#### EXERCISE:
Using the data that follows, return exactly the lines from the one that contains "- [[syllable_structure]] - Sound groups" through the one that contains "- [[affixes]] - Modifiers", ends included.

#### RAW DATA:
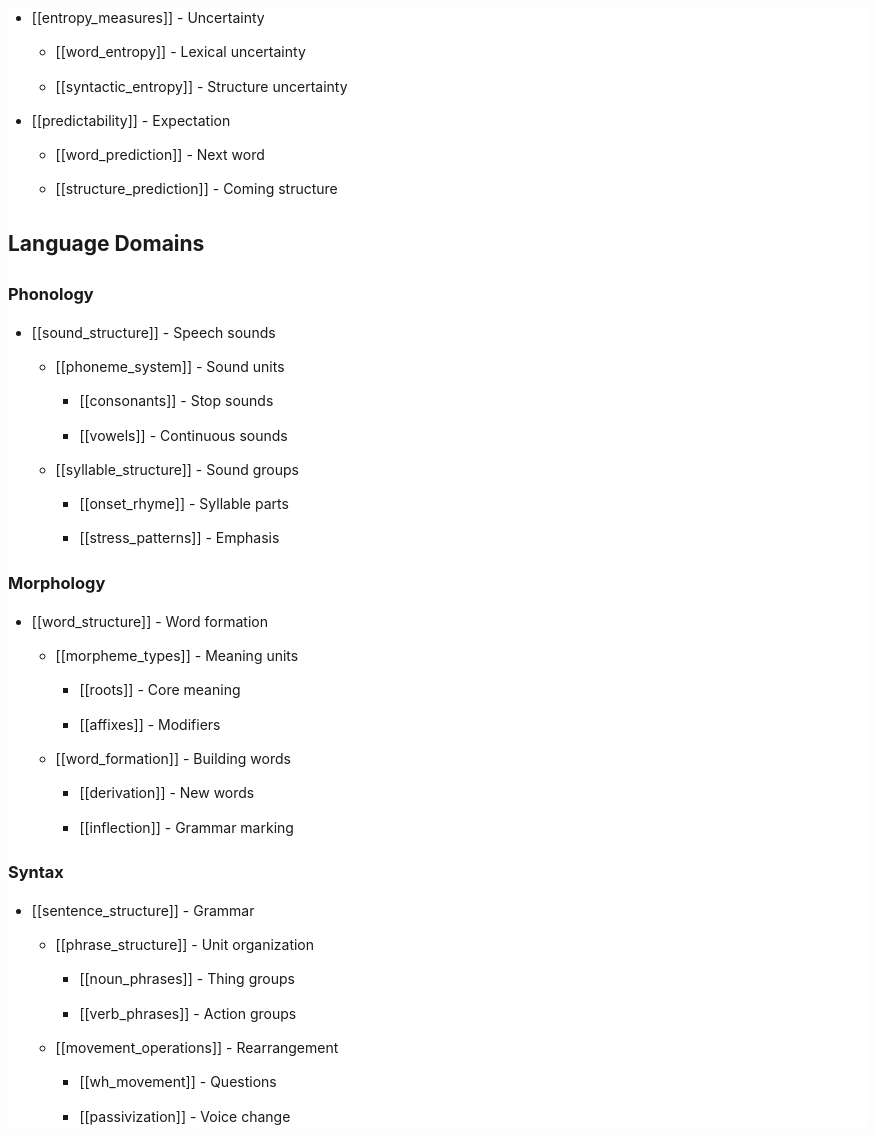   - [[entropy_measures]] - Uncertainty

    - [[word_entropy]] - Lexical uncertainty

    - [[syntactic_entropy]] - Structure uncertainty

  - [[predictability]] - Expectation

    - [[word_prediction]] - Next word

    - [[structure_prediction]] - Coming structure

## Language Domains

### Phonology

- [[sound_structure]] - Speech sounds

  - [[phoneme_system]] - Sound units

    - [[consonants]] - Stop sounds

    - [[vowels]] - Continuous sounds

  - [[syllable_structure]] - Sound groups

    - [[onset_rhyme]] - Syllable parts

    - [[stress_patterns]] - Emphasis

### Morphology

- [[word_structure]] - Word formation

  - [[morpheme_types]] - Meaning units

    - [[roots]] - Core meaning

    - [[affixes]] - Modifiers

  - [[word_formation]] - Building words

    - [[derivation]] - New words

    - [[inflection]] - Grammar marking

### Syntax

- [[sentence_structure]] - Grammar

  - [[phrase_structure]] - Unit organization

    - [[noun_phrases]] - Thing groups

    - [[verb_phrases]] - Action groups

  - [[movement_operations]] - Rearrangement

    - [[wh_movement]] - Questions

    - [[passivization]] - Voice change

#### FINISHED TASK:
  - [[syllable_structure]] - Sound groups

    - [[onset_rhyme]] - Syllable parts

    - [[stress_patterns]] - Emphasis

### Morphology

- [[word_structure]] - Word formation

  - [[morpheme_types]] - Meaning units

    - [[roots]] - Core meaning

    - [[affixes]] - Modifiers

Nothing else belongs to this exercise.